Directions: Write out the following listing's lines from the one with "A lo largo de la" to the one with "Así pues, surge", exactly, with both included and no others.

Task data:
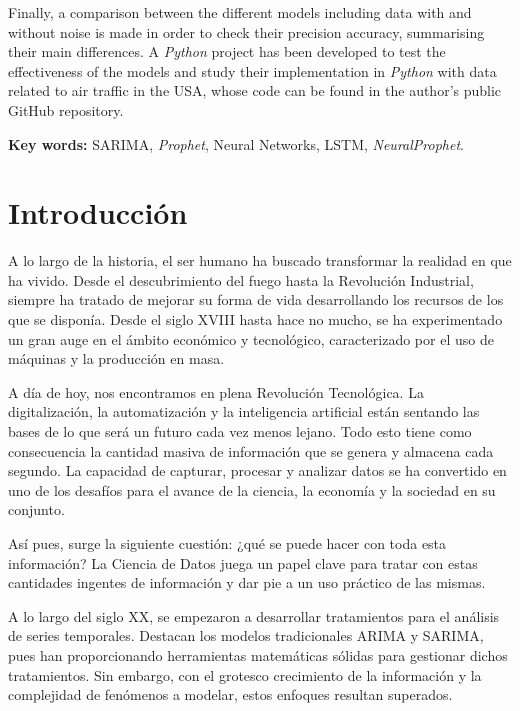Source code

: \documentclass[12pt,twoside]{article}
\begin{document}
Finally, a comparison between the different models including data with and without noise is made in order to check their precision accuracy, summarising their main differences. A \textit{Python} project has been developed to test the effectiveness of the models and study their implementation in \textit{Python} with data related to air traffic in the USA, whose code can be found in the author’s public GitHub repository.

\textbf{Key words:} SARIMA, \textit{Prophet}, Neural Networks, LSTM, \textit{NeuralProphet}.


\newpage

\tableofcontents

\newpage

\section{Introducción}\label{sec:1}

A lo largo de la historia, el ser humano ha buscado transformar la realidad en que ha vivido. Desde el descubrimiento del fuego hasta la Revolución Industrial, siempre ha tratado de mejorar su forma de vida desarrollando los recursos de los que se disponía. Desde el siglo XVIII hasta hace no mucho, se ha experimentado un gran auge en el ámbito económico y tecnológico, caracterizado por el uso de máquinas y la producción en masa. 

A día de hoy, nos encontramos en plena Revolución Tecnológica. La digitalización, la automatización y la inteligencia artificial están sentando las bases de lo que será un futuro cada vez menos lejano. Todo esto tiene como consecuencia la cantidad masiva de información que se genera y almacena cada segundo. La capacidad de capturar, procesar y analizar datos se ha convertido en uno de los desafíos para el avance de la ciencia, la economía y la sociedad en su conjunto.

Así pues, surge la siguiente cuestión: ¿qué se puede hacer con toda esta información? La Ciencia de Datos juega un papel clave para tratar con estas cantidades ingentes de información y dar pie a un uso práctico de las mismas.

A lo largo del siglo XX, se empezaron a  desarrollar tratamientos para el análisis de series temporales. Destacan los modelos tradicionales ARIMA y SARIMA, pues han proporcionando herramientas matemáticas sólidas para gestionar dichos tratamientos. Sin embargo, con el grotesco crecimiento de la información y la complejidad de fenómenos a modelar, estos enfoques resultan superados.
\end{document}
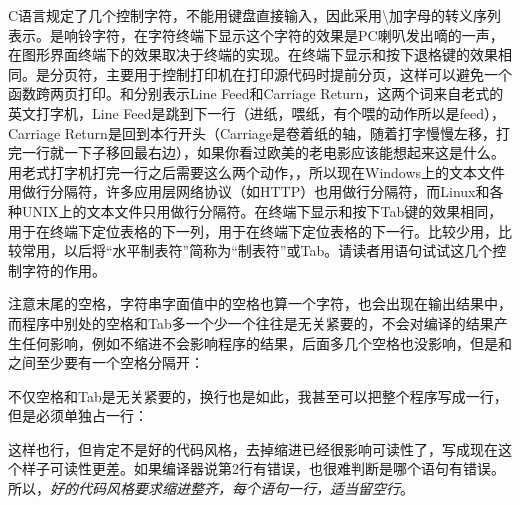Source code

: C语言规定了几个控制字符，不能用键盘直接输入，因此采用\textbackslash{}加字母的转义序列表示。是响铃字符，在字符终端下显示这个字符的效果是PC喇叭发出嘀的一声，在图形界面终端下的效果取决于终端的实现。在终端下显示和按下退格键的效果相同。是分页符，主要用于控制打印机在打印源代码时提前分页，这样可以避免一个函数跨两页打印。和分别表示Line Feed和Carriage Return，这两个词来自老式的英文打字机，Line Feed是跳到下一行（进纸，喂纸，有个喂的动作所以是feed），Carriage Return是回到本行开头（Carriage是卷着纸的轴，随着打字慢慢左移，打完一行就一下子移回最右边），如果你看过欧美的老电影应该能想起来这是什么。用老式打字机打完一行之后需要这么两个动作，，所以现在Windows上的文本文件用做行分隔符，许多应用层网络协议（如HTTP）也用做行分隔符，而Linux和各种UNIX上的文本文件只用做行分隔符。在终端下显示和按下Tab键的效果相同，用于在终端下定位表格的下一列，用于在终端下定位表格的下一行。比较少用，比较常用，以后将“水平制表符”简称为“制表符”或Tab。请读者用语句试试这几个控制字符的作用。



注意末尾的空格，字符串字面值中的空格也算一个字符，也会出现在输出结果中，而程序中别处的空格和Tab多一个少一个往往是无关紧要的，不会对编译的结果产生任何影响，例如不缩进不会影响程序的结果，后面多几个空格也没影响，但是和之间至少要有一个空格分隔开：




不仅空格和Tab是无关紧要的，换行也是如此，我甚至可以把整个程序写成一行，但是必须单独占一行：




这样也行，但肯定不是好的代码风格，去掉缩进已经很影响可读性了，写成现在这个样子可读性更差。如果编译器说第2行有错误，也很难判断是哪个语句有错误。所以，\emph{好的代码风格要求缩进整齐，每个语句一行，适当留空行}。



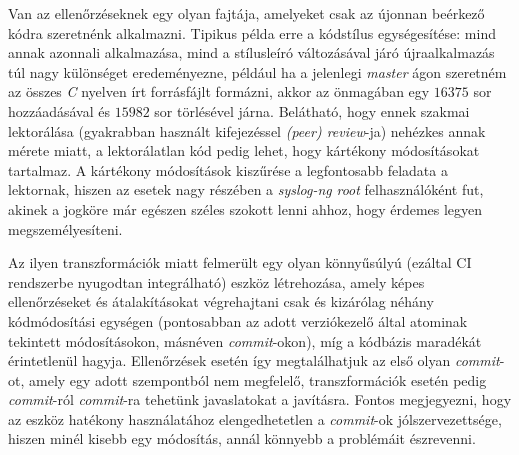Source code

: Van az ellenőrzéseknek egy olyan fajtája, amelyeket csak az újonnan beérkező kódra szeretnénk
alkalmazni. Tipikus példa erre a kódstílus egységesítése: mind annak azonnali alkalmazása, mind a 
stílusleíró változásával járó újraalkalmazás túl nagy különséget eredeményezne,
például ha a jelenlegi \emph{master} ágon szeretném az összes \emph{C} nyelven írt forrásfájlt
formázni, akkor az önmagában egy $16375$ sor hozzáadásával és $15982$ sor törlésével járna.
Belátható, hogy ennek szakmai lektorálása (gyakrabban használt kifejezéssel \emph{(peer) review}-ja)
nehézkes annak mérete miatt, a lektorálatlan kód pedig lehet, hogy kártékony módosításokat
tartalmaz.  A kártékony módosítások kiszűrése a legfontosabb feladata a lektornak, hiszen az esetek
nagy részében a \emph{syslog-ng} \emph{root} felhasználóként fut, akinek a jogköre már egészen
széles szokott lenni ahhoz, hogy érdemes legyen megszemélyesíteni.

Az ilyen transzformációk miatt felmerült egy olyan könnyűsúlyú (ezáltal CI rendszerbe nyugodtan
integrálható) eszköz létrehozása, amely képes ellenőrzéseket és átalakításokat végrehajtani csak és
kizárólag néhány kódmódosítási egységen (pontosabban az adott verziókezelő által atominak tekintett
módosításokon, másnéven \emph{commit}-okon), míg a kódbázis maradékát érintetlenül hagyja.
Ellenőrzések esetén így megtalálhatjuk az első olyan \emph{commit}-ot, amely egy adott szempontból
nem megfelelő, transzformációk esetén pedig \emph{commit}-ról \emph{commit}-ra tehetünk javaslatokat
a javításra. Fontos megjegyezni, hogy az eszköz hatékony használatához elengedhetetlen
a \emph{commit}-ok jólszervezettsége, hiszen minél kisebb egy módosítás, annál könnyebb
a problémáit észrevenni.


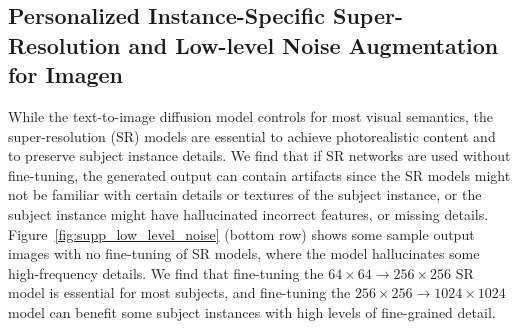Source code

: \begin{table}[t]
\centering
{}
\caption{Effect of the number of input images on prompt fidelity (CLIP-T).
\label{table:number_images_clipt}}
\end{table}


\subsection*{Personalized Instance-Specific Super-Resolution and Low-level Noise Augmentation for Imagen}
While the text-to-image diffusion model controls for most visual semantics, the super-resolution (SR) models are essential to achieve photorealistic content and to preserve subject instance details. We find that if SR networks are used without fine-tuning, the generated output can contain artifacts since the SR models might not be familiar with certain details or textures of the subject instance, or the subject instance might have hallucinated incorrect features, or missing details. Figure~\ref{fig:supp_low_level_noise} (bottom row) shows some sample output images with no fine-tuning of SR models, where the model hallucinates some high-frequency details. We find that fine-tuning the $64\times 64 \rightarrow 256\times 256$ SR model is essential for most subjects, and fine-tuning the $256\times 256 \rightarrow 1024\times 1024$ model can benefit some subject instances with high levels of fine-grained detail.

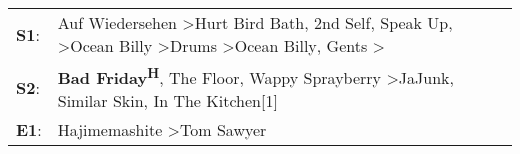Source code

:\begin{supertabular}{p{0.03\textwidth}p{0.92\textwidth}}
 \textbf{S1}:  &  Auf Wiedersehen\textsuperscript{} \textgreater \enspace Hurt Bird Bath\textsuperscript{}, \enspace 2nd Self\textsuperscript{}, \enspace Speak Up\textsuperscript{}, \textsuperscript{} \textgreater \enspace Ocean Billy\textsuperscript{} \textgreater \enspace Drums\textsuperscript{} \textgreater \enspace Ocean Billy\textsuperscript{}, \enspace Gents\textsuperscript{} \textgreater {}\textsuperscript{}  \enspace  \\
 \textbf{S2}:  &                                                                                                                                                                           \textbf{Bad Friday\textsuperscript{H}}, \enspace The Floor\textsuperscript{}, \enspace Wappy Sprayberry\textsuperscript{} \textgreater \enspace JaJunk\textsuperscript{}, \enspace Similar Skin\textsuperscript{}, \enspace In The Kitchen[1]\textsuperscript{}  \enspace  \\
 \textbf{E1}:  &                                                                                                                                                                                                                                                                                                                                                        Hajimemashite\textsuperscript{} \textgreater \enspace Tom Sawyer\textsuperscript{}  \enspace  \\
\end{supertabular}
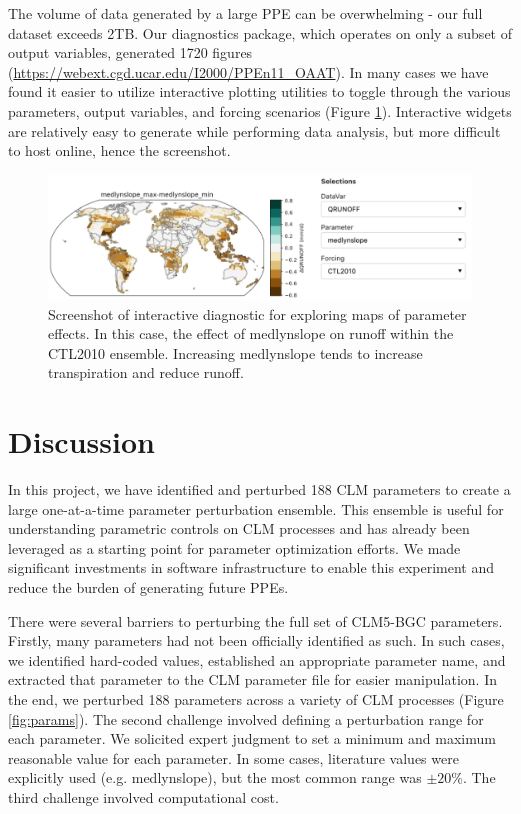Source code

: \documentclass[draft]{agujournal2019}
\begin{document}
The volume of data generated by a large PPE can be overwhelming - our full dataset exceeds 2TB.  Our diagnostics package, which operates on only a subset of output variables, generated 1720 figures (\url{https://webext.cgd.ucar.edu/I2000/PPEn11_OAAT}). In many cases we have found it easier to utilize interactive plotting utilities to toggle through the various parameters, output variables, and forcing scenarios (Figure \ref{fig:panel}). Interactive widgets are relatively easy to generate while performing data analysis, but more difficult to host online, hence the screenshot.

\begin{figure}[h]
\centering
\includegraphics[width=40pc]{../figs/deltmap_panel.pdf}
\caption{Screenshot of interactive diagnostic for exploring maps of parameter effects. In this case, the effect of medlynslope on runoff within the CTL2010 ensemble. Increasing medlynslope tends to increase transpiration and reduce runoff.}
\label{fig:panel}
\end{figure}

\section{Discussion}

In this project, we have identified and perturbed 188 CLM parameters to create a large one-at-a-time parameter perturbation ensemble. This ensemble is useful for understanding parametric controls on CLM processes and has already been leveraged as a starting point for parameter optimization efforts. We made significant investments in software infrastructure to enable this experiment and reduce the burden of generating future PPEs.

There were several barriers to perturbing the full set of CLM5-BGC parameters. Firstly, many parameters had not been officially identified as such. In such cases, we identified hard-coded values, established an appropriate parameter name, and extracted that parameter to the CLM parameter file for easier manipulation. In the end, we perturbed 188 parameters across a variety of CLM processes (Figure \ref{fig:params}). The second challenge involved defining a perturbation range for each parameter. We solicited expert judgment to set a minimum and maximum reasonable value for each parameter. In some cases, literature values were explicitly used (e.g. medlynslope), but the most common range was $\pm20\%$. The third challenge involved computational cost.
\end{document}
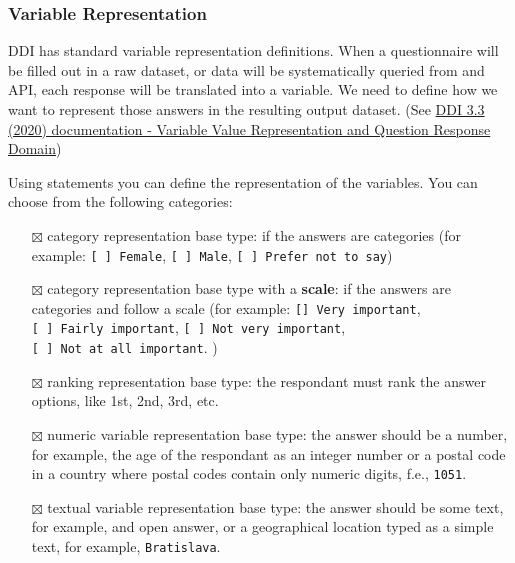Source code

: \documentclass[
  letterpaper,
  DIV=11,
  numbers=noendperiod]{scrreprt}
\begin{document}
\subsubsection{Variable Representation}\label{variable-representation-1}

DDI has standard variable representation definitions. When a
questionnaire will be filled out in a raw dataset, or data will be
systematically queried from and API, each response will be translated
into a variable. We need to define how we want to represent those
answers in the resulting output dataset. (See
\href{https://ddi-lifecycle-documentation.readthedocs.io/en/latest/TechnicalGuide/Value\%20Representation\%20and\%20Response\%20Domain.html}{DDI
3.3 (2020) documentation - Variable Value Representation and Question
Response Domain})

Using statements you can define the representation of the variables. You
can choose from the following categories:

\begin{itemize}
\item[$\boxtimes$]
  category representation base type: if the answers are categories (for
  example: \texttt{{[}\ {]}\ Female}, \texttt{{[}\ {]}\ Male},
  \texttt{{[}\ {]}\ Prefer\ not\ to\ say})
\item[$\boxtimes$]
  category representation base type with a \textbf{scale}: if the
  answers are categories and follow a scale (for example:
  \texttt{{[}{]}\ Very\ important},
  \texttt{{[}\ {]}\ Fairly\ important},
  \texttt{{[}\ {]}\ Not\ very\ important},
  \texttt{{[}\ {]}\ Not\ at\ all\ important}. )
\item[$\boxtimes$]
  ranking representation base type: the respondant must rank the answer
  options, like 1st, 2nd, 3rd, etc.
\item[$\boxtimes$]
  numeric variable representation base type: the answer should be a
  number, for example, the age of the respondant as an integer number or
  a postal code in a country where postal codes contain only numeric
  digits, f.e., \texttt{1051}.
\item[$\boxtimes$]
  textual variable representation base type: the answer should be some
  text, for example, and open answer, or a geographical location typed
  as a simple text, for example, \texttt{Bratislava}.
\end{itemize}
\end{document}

Expected answer:
A lo largo de la historia, el ser humano ha buscado transformar la realidad en que ha vivido. Desde el descubrimiento del fuego hasta la Revolución Industrial, siempre ha tratado de mejorar su forma de vida desarrollando los recursos de los que se disponía. Desde el siglo XVIII hasta hace no mucho, se ha experimentado un gran auge en el ámbito económico y tecnológico, caracterizado por el uso de máquinas y la producción en masa. 

A día de hoy, nos encontramos en plena Revolución Tecnológica. La digitalización, la automatización y la inteligencia artificial están sentando las bases de lo que será un futuro cada vez menos lejano. Todo esto tiene como consecuencia la cantidad masiva de información que se genera y almacena cada segundo. La capacidad de capturar, procesar y analizar datos se ha convertido en uno de los desafíos para el avance de la ciencia, la economía y la sociedad en su conjunto.

Así pues, surge la siguiente cuestión: ¿qué se puede hacer con toda esta información? La Ciencia de Datos juega un papel clave para tratar con estas cantidades ingentes de información y dar pie a un uso práctico de las mismas.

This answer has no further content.